Well that was useful dah.
The Chinese Military immediately purchased the patent rights.
re: “a communication employee”
Never seen that on a job advert ...
Whole bunch of this story missing.
I’ve had those TV set-top active (built-in amplifier) “rabbit ears” create sweeping signals in the 440 MHz amateur band before; maybe they just didn’t know what they were looking at ...
I’ve had six or seven of those in the last 25 years or so, still have one active in the neighborhood five or six houses down, but it ‘sweeps’ through so quickly I haven’t had a need to contact the home owners.
Well, the military started using those frequencies, and it caused similar problems for the owners of that said door openers.
Your title perked up my ears ... I graduated from NOHS 50+ years ago, lived just several blocks from this incident. Nobody ever hears of North Olmsted.
I own your radio spectrum. You rent it from me.
If you want your garage door to work again, PAY ME!
I hate to be the one to point this out, but when WORDS AND SENTENCES are your life’s work, some care should be taken.
To say “to NOT identify,” as written in the article is not right.
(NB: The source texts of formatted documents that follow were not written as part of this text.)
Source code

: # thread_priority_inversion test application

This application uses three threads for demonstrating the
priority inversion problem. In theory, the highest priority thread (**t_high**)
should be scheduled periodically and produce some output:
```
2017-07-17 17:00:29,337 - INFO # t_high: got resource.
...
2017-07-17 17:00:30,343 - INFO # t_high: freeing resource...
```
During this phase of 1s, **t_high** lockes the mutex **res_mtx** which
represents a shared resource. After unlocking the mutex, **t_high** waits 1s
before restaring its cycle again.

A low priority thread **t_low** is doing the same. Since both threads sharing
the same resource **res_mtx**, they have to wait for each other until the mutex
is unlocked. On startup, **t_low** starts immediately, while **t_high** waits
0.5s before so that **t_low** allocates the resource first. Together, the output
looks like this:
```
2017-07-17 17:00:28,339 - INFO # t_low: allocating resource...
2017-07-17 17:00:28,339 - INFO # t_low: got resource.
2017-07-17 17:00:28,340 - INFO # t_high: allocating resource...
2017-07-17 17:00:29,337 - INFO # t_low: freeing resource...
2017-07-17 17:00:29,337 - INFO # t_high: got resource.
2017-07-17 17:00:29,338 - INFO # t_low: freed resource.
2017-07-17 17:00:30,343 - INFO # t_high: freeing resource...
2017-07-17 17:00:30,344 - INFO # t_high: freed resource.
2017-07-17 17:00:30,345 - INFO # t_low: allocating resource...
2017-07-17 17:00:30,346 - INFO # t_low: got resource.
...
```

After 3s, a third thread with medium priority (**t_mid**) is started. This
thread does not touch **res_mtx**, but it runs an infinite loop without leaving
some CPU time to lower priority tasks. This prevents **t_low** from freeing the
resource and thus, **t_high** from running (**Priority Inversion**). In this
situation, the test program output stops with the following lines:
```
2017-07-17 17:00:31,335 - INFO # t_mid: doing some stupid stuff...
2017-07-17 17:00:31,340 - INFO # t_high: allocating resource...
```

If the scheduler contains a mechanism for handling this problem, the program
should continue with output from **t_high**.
That is splitting an infinitive. “ To identify,” is an infinitive, so properly it should read “NOT to identify.”
It happens very often, as we all can see the decline of supposed wordsmiths. For this to happen to those in other professions, it is understandable, but it is inexcusable for reporters.
I apologize for taking time for something trivial, but it is just an example that particularly annoys me.
Stuff all has to share the ISM bands, interference is as unavoidable as finding all the stalls are full at a public restroom. No one has any right to expect priority, as long as they’re in compliance with FCC regulations everyone has to share equally.
During the CB craze, some enthusiasts boosted their signals to vastly increase their range. With "skip" (bouncing off the ionosphere to bend around the earth's curvature) CB'ers could talk over vast distances, all the way around the world on a good day.
On not-so-good days their signal bled all over other bands. Dad claimed he could open his neighbor's garage door just by keying his mike. He claimed he could cause radio-controlled model planes to crash as well, if he wanted to.
This sounds similar - cheap or badly modified equipment spewing trash all over the airwaves...
Thats why so many of the electronic devices you own say FCC Approved on them.
Well, the fine print on the garage door openers should say that under Part 13, they must accept interference from any licensed user, since they aren’t actually licensed to use the frequencies upon which they operate.
Perhaps the day has passed when the local Ham Radio club would track down the interference just for the practice and then hold a barbecue.
Did they also disable the guy using the device?
Years ago, when a neighbor would get on his ham radio, our tv changed channels.
Had a customer years ago who’s ceiling fan and light would turn on in the middle of the night and wake him up. I asked him what time the neighbor came home from work and sure enough it was the same time this was happening. Garage door opener was on the same frequency so a quick change on the fan controls and bingo - problem solved.